Metrolink operates several commuter lines linking outlying areas with coastal job markets, including one from Riverside to downtown Los Angeles and another from Riverside, through Corona, to Orange County.
Roberts said Metrolink plans to push 18 miles south of Riverside to Interstate 215 and Highway 74, in Perris, by 2006 or 2007.
Roberts sits on the Metrolink board of directors and serves as president of the Southern California association’s Regional Council, which is composed of 76 officials from the six counties. He said efforts are under way to add a seat representing the Indian tribes of Riverside and San Bernardino counties.
To address passenger railroads’ parking problem, Culp said, plans are being laid to add stalls at maxed-out stations such as Oceanside and Irvine.
Plans also have been laid to raise rail’s profile.
The Southern California association is proposing to build a 275-mile system of elevated trains crisscrossing Riverside, Orange, Los Angeles and San Bernardino counties. The first line would open between downtown Los Angeles and Ontario International Airport in 2018.
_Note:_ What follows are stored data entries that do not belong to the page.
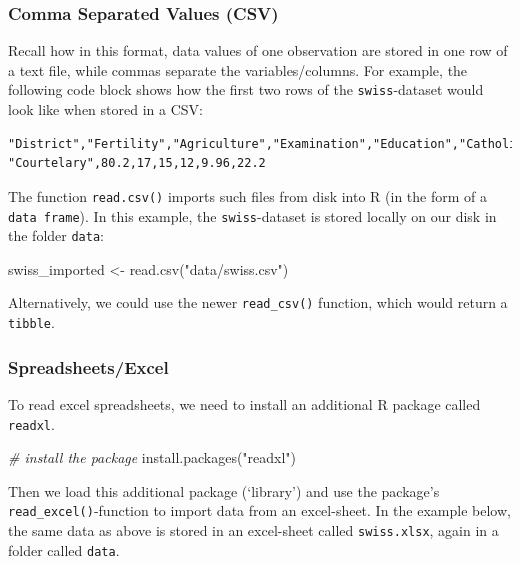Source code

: \documentclass[
  12pt,
]{style/krantz}
\newenvironment{Shaded}{\begin{snugshade}}{\end{snugshade}}
\newcommand{\CommentTok}[1]{\textcolor[rgb]{0.56,0.35,0.01}{\textit{#1}}}
\newcommand{\FunctionTok}[1]{\textcolor[rgb]{0.00,0.00,0.00}{#1}}
\newcommand{\NormalTok}[1]{#1}
\newcommand{\OtherTok}[1]{\textcolor[rgb]{0.56,0.35,0.01}{#1}}
\newcommand{\StringTok}[1]{\textcolor[rgb]{0.31,0.60,0.02}{#1}}
\begin{document}
\hypertarget{comma-separated-values-csv}{%
\subsubsection{Comma Separated Values (CSV)}\label{comma-separated-values-csv}}

Recall how in this format, data values of one observation are stored in one row of a text file, while commas separate the variables/columns. For example, the following code block shows how the first two rows of the \texttt{swiss}-dataset would look like when stored in a CSV:

\begin{verbatim}
"District","Fertility","Agriculture","Examination","Education","Catholic","Infant.Mortality"
"Courtelary",80.2,17,15,12,9.96,22.2
\end{verbatim}

The function \texttt{read.csv()} imports such files from disk into R (in the form of a \texttt{data\ frame}). In this example, the \texttt{swiss}-dataset is stored locally on our disk in the folder \texttt{data}:

\begin{Shaded}
\begin{Highlighting}[]
\NormalTok{swiss\_imported }\OtherTok{\textless{}{-}} \FunctionTok{read.csv}\NormalTok{(}\StringTok{"data/swiss.csv"}\NormalTok{)}
\end{Highlighting}
\end{Shaded}

Alternatively, we could use the newer \texttt{read\_csv()} function, which would return a \texttt{tibble}.

\hypertarget{spreadsheetsexcel}{%
\subsubsection{Spreadsheets/Excel}\label{spreadsheetsexcel}}

To read excel spreadsheets, we need to install an additional R package called \texttt{readxl}.

\begin{Shaded}
\begin{Highlighting}[]
\CommentTok{\# install the package}
\FunctionTok{install.packages}\NormalTok{(}\StringTok{"readxl"}\NormalTok{)}
\end{Highlighting}
\end{Shaded}

Then we load this additional package (`library') and use the package's \texttt{read\_excel()}-function to import data from an excel-sheet. In the example below, the same data as above is stored in an excel-sheet called \texttt{swiss.xlsx}, again in a folder called \texttt{data}.
\end{document}
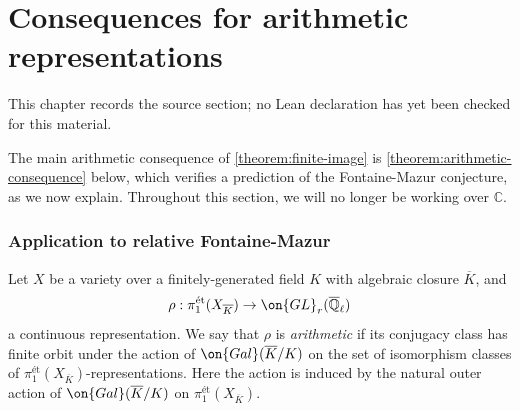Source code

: \chapter{Consequences for arithmetic representations}
\label{canonical-representations-surface-groups-chapter-09}

\begin{remark}
\label{canonical-representations-surface-groups-chapter-09-source}
This chapter records the source section; no Lean declaration has yet been checked for this material.
\notready
\end{remark}

\label{section:arithmetic-applications}
The main arithmetic consequence of \autoref{theorem:finite-image} is \autoref{theorem:arithmetic-consequence} below, which verifies a prediction of the Fontaine-Mazur conjecture, as we now explain.
Throughout this section, we will no longer be working over $\mathbb C$.

\subsection{Application to relative Fontaine-Mazur}
\label{subsection:application-fontaine-mazur}
\begin{definition}
\notready
	\label{definition:arithmetic}
	Let $X$ be a variety over a finitely-generated field $K$ with algebraic closure $\overline{K}$, and
$$\rho: \pi_1^{\text{\'et}}(X_{\overline{K}})\to
\on{GL}_r(\overline{\mathbb{Q}}_\ell)$$ a
continuous representation. We
say that $\rho$ is \emph{arithmetic} if its conjugacy class has finite orbit
under the action of $\on{Gal}(\overline{K}/K)$ on the set of isomorphism classes of
$\pi_1^{\text{\'et}}(X_{\overline{K}})$-representations. Here the action is
induced by the natural outer action of $\on{Gal}(\overline{K}/K)$ on
$\pi_1^{\text{\'et}}(X_{\overline{K}})$.
\end{definition}

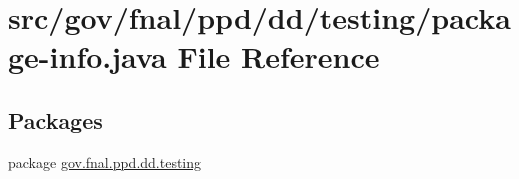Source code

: \hypertarget{dd_2testing_2package-info_8java}{\section{src/gov/fnal/ppd/dd/testing/package-\/info.java File Reference}
\label{dd_2testing_2package-info_8java}
}
\subsection*{Packages}
\begin{DoxyCompactItemize}
\item 
package \hyperlink{namespacegov_1_1fnal_1_1ppd_1_1dd_1_1testing}{gov.\-fnal.\-ppd.\-dd.\-testing}
\end{DoxyCompactItemize}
The trains would operate by magnetic levitation —- maglev —- rather than wheels on steel rails. Powerful electric magnets would propel trains on a cushion of air at speeds up to 240 mph.
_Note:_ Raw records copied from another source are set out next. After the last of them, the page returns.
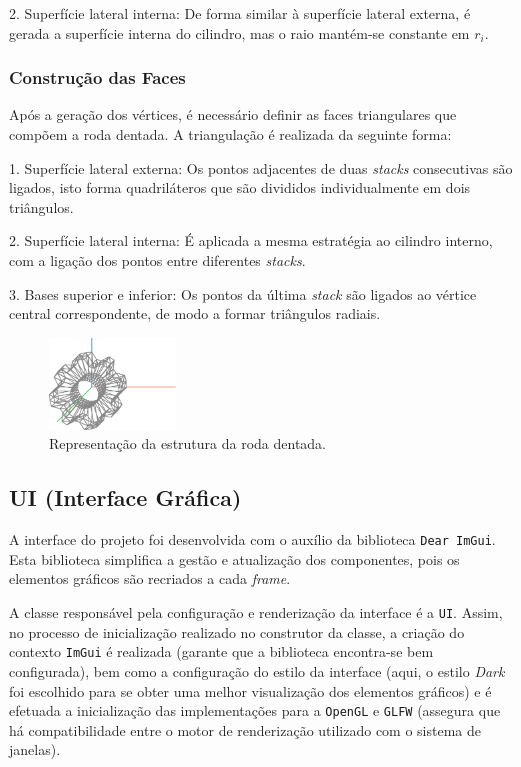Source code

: \documentclass[12pt, a4paper]{article}
\begin{document}
2. Superfície lateral interna: De forma similar à superfície lateral externa, é gerada a superfície
interna do cilindro, mas o raio mantém-se constante em $r_i$.

\subsubsection{Construção das Faces}

Após a geração dos vértices, é necessário definir as faces triangulares que compõem a roda dentada.
A triangulação é realizada da seguinte forma:

1. Superfície lateral externa: Os pontos adjacentes de duas \emph{stacks} consecutivas são
ligados, isto forma quadriláteros que são divididos individualmente em dois triângulos.

2. Superfície lateral interna: É aplicada a mesma estratégia ao cilindro interno, com a ligação
dos pontos entre diferentes \emph{stacks}.

3. Bases superior e inferior: Os pontos da última \emph{stack} são ligados ao vértice central
correspondente, de modo a formar triângulos radiais.

\begin{figure}[H]
    \centering
    \includegraphics[width=0.3\textwidth]{res/phase2/figures/gear.pdf}
    \caption{Representação da estrutura da roda dentada.}
\end{figure}

\subsection{UI (Interface Gráfica)}

A interface do projeto foi desenvolvida com o auxílio da biblioteca \texttt{Dear ImGui}. Esta
biblioteca simplifica a gestão e atualização dos componentes, pois os elementos gráficos são
recriados a cada \textit{frame}.

A classe responsável pela configuração e renderização da interface é a \texttt{UI}.
Assim, no processo de inicialização realizado no construtor da classe, a criação do contexto
\texttt{ImGui} é realizada (garante que a biblioteca encontra-se bem configurada), bem como a
configuração do estilo da interface (aqui, o estilo \textit{Dark} foi escolhido para se obter uma
melhor visualização dos elementos gráficos) e é efetuada a inicialização das implementações para a
\texttt{OpenGL} e \texttt{GLFW} (assegura que há compatibilidade entre o motor de renderização
utilizado com o sistema de janelas).
\end{document}
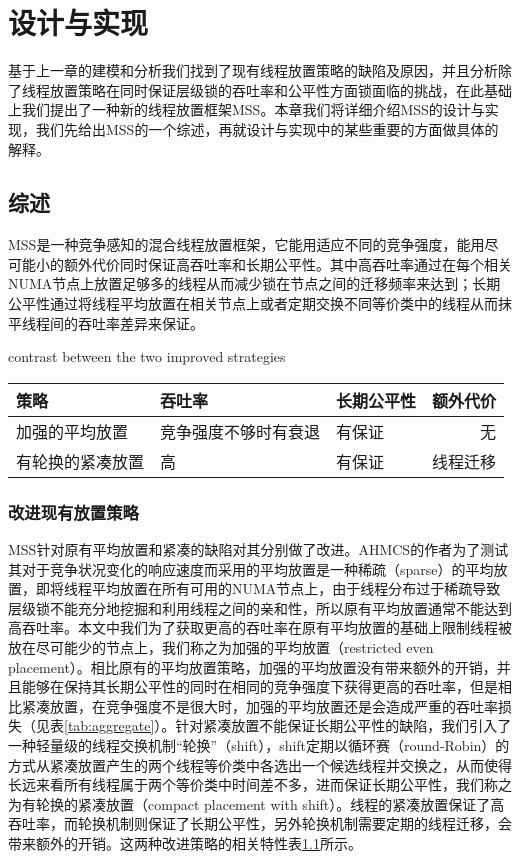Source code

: \chapter{设计与实现}
\label{chap:faq}
基于上一章的建模和分析我们找到了现有线程放置策略的缺陷及原因，并且分析除了线程放置策略在同时保证层级锁的吞吐率和公平性方面锁面临的挑战，在此基础上我们提出了一种新的线程放置框架MSS。本章我们将详细介绍MSS的设计与实现，我们先给出MSS的一个综述，再就设计与实现中的某些重要的方面做具体的解释。

\section{综述}
MSS是一种竞争感知的混合线程放置框架，它能用适应不同的竞争强度，能用尽可能小的额外代价同时保证高吞吐率和长期公平性。其中高吞吐率通过在每个相关NUMA节点上放置足够多的线程从而减少锁在节点之间的迁移频率来达到；长期公平性通过将线程平均放置在相关节点上或者定期交换不同等价类中的线程从而抹平线程间的吞吐率差异来保证。

\begin{table}[!hpb]
  \centering
    {contrast between the two improved strategies}
  \label{tab:contrast}
  \begin{tabular}{@{}lllr@{}} \toprule
    策略             & 吞吐率 & 长期公平性 & 额外代价 \\ \midrule
    加强的平均放置   & 竞争强度不够时有衰退 & 有保证  & 无\\
    有轮换的紧凑放置 & 高 & 有保证  & 线程迁移\\
  \end{tabular}
\end{table}

\subsection{改进现有放置策略}
MSS针对原有平均放置和紧凑的缺陷对其分别做了改进。AHMCS的作者为了测试其对于竞争状况变化的响应速度而采用的平均放置是一种稀疏（sparse）的平均放置，即将线程平均放置在所有可用的NUMA节点上，由于线程分布过于稀疏导致层级锁不能充分地挖掘和利用线程之间的亲和性，所以原有平均放置通常不能达到高吞吐率。本文中我们为了获取更高的吞吐率在原有平均放置的基础上限制线程被放在尽可能少的节点上，我们称之为加强的平均放置（restricted even placement）。相比原有的平均放置策略，加强的平均放置没有带来额外的开销，并且能够在保持其长期公平性的同时在相同的竞争强度下获得更高的吞吐率，但是相比紧凑放置，在竞争强度不是很大时，加强的平均放置还是会造成严重的吞吐率损失（见表\ref{tab:aggregate}）。针对紧凑放置不能保证长期公平性的缺陷，我们引入了一种轻量级的线程交换机制“轮换”（shift），shift定期以循环赛（round-Robin）的方式从紧凑放置产生的两个线程等价类中各选出一个候选线程并交换之，从而使得长远来看所有线程属于两个等价类中时间差不多，进而保证长期公平性，我们称之为有轮换的紧凑放置（compact placement with shift）。线程的紧凑放置保证了高吞吐率，而轮换机制则保证了长期公平性，另外轮换机制需要定期的线程迁移，会带来额外的开销。这两种改进策略的相关特性表\ref{tab:contrast}所示。

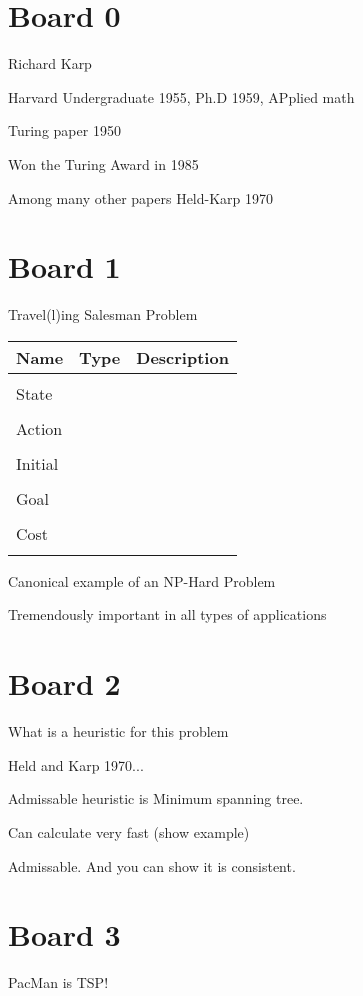 \documentclass[10pt]{article}
\begin{document}
\MakeScribeTop{}

\section{Board 0}

Richard Karp

Harvard Undergraduate 1955, Ph.D 1959, APplied math

Turing paper 1950

Won the Turing Award in 1985

Among many other papers Held-Karp 1970

\section{Board 1}

Travel(l)ing Salesman Problem

\begin{center}
\begin{tabularx}{\linewidth}{llX}
  \toprule
  Name  & Type & Description \\
  \midrule
\\
 State &  & \censor{}  \\\\
 Action &   & \censor{} \\\\
 Initial & & \censor{} \\\\
 Goal & & \censor{} \\\\
 Cost & & \\\\
 \bottomrule
\end{tabularx}
\end{center}

Canonical example of an NP-Hard Problem

Tremendously important in all types of applications

\section{Board 2}

What is a heuristic for this problem 

Held and Karp 1970...

Admissable heuristic is Minimum spanning tree. 

Can calculate very fast (show example)

Admissable. And you can show it is consistent.

\section{Board 3}

PacMan is TSP! 



\end{document}
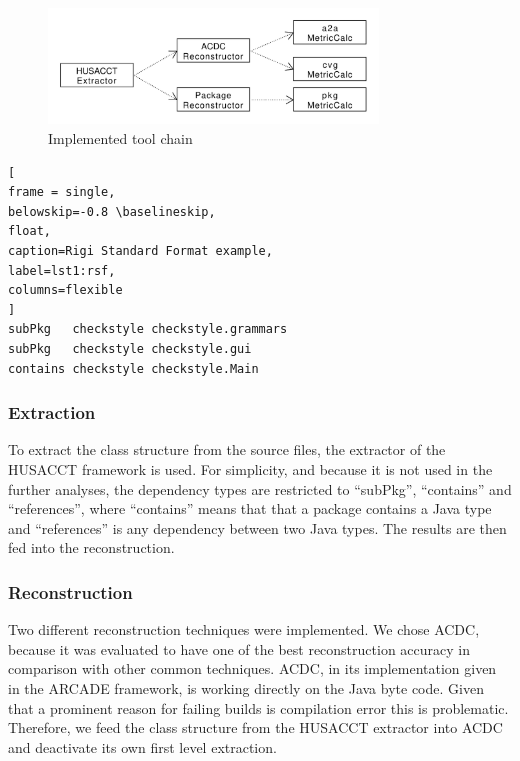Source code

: \documentclass[conference]{IEEEtran}
\begin{document}
\begin{figure}[!t]
	\centering
	\includegraphics[width=3.45in]{assets/implementedArc.pdf}
	\caption{Implemented tool chain}
	\label{implToolchain}
\end{figure}

\begin{lstlisting}[
frame = single, 
belowskip=-0.8 \baselineskip,
float,
caption=Rigi Standard Format example,
label=lst1:rsf,
columns=flexible
]
subPkg   checkstyle checkstyle.grammars
subPkg   checkstyle checkstyle.gui
contains checkstyle checkstyle.Main
\end{lstlisting}



\subsubsection{Extraction}

To extract the class structure from the source files, the extractor of the HUSACCT framework is used. For simplicity, and because it is not used in the further analyses, the dependency types are restricted to ``subPkg'', ``contains'' and ``references'', where ``contains'' means that that a package contains a Java type and ``references'' is any dependency between two Java types. The results are then fed into the reconstruction.

\subsubsection{Reconstruction}

Two different reconstruction techniques were implemented. We chose ACDC, because it was evaluated to have one of the best reconstruction accuracy \cite{arcRec-comparison} in comparison with other common techniques. ACDC, in its implementation given in the ARCADE framework, is working directly on the Java byte code. Given that a prominent reason for failing builds is compilation error this is problematic. Therefore, we feed the class structure from the HUSACCT extractor into ACDC and deactivate its own first level extraction.
\end{document}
Rich Macias, association manager of transportation planning, said the system is a central feature of the agency’s 2004 regional transportation plan, adopted in April. That plan also aims to cap airline traffic at Los Angeles International Airport at 78 million passengers a year —- it’s 55 million now —- and spread air travelers among outlying airports such as Ontario, Palmdale and Palm Springs.
Macias said speedy maglev trains would connect the dots on the map that represent those airports.
One of those dots is March Air Reserve Base in western Riverside County. The association is aiming for March to handle 8 million of the 170 million passengers anticipated in Southern California north of San Diego County in 2030. San Diego County officials also have eyed March as a potential outlet for its growing air traffic. But neighborhood opposition is organizing against a March passenger airport.
“Everyone wants to fly, but no one wants an airport in their back yard,” said Ventura County Supervisor Judy Mikels.
If it doubles over the next quarter-century as projected, air traffic would grow even faster than population. Twenty million people live in the seven major Southern California counties —- including Riverside and San Diego —- and 26 million are expected by 2030.
Riverside County is predicted to grow faster than all other large counties, topping 3 million as house shoppers continue to seek relief from the sticker shock of San Diego and Orange counties’ markets —- and a big back yard.
“People are moving here not just to save money, they are moving here to mow the lawn,” said Lake Elsinore Mayor Thomas Buckley.